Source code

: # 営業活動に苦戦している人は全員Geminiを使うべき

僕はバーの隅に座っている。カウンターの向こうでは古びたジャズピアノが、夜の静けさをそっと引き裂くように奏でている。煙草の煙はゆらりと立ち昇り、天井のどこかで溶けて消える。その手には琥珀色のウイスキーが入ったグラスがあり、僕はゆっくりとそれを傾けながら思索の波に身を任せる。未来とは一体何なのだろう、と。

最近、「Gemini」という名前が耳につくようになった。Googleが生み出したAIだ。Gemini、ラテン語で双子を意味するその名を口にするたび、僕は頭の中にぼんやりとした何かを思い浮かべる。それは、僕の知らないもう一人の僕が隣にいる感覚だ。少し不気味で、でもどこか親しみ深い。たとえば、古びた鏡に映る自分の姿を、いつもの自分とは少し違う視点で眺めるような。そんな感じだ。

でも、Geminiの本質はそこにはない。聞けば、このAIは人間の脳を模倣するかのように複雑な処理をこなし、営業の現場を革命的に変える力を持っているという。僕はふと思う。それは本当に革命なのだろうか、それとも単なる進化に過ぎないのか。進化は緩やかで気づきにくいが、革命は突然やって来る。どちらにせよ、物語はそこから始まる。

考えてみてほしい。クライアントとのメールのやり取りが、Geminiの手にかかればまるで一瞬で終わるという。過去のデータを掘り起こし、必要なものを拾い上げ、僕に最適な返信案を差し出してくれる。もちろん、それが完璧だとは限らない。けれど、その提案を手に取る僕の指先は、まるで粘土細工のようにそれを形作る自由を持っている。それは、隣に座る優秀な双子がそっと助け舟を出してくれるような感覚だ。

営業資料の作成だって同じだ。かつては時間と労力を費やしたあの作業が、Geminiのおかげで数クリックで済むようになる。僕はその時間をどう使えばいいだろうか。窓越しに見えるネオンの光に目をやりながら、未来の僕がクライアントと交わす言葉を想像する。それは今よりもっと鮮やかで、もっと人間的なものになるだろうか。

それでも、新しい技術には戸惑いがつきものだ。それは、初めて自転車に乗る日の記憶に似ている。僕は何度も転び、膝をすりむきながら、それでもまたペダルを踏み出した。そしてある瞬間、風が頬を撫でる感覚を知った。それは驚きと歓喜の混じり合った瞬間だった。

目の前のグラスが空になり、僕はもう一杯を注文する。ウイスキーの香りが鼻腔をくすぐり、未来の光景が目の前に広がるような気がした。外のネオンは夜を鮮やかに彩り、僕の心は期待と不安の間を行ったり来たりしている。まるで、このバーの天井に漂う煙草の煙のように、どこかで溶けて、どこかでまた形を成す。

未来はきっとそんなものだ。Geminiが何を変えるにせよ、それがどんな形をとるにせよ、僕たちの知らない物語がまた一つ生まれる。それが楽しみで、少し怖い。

....................

▶ _The task_: Every one of the entries must be printed exactly.

▶ _Solved exercise_:
Source code

: # 営業活動に苦戦している人は全員Geminiを使うべき

僕はバーの隅に座っている。カウンターの向こうでは古びたジャズピアノが、夜の静けさをそっと引き裂くように奏でている。煙草の煙はゆらりと立ち昇り、天井のどこかで溶けて消える。その手には琥珀色のウイスキーが入ったグラスがあり、僕はゆっくりとそれを傾けながら思索の波に身を任せる。未来とは一体何なのだろう、と。

最近、「Gemini」という名前が耳につくようになった。Googleが生み出したAIだ。Gemini、ラテン語で双子を意味するその名を口にするたび、僕は頭の中にぼんやりとした何かを思い浮かべる。それは、僕の知らないもう一人の僕が隣にいる感覚だ。少し不気味で、でもどこか親しみ深い。たとえば、古びた鏡に映る自分の姿を、いつもの自分とは少し違う視点で眺めるような。そんな感じだ。

でも、Geminiの本質はそこにはない。聞けば、このAIは人間の脳を模倣するかのように複雑な処理をこなし、営業の現場を革命的に変える力を持っているという。僕はふと思う。それは本当に革命なのだろうか、それとも単なる進化に過ぎないのか。進化は緩やかで気づきにくいが、革命は突然やって来る。どちらにせよ、物語はそこから始まる。

考えてみてほしい。クライアントとのメールのやり取りが、Geminiの手にかかればまるで一瞬で終わるという。過去のデータを掘り起こし、必要なものを拾い上げ、僕に最適な返信案を差し出してくれる。もちろん、それが完璧だとは限らない。けれど、その提案を手に取る僕の指先は、まるで粘土細工のようにそれを形作る自由を持っている。それは、隣に座る優秀な双子がそっと助け舟を出してくれるような感覚だ。

営業資料の作成だって同じだ。かつては時間と労力を費やしたあの作業が、Geminiのおかげで数クリックで済むようになる。僕はその時間をどう使えばいいだろうか。窓越しに見えるネオンの光に目をやりながら、未来の僕がクライアントと交わす言葉を想像する。それは今よりもっと鮮やかで、もっと人間的なものになるだろうか。

それでも、新しい技術には戸惑いがつきものだ。それは、初めて自転車に乗る日の記憶に似ている。僕は何度も転び、膝をすりむきながら、それでもまたペダルを踏み出した。そしてある瞬間、風が頬を撫でる感覚を知った。それは驚きと歓喜の混じり合った瞬間だった。

目の前のグラスが空になり、僕はもう一杯を注文する。ウイスキーの香りが鼻腔をくすぐり、未来の光景が目の前に広がるような気がした。外のネオンは夜を鮮やかに彩り、僕の心は期待と不安の間を行ったり来たりしている。まるで、このバーの天井に漂う煙草の煙のように、どこかで溶けて、どこかでまた形を成す。

未来はきっとそんなものだ。Geminiが何を変えるにせよ、それがどんな形をとるにせよ、僕たちの知らない物語がまた一つ生まれる。それが楽しみで、少し怖い。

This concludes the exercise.